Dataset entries
━━━━━━━━━━━━━━━━━━━━━━━━━━━━━━

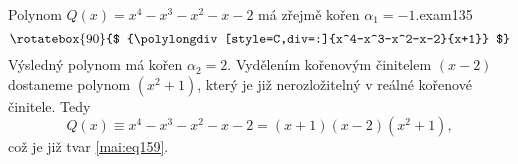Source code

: \begin{mathexam}{Polynom \(Q(x) = x^4-x^3-x^2-x-2\) má zřejmě kořen \(\alpha_1=-1\).}{exam135} 
    \begin{equation*}
      \rotatebox{90}{$
        {\polylongdiv[style=C,div=:]{x^4-x^3-x^2-x-2}{x+1}}
      $}
    \end{equation*}
    Výsledný polynom má kořen \(\alpha_2=2\). Vydělením kořenovým činitelem \((x-2)\) dostaneme
    polynom \((x^2+1)\), který je již nerozložitelný v reálné kořenové činitele. Tedy
    \begin{equation*}
      Q(x) \equiv x^4-x^3-x^2-x-2 = (x+1)(x-2)(x^2+1), 
    \end{equation*}
    což je již tvar \eqref{mai:eq159}.
\end{mathexam}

━━━━━━━━━━━━━━━━━━━━━━━━━━━━━━

> _TASK BRIEF_: With the pictures excluded, retype the records above verbatim.

> _WORKED SOLUTION_:
Source code

: \begin{mathexam}{Polynom \(Q(x) = x^4-x^3-x^2-x-2\) má zřejmě kořen \(\alpha_1=-1\).}{exam135} 
    \begin{equation*}
      \rotatebox{90}{$
        {\polylongdiv[style=C,div=:]{x^4-x^3-x^2-x-2}{x+1}}
      $}
    \end{equation*}
    Výsledný polynom má kořen \(\alpha_2=2\). Vydělením kořenovým činitelem \((x-2)\) dostaneme
    polynom \((x^2+1)\), který je již nerozložitelný v reálné kořenové činitele. Tedy
    \begin{equation*}
      Q(x) \equiv x^4-x^3-x^2-x-2 = (x+1)(x-2)(x^2+1), 
    \end{equation*}
    což je již tvar \eqref{mai:eq159}.
\end{mathexam}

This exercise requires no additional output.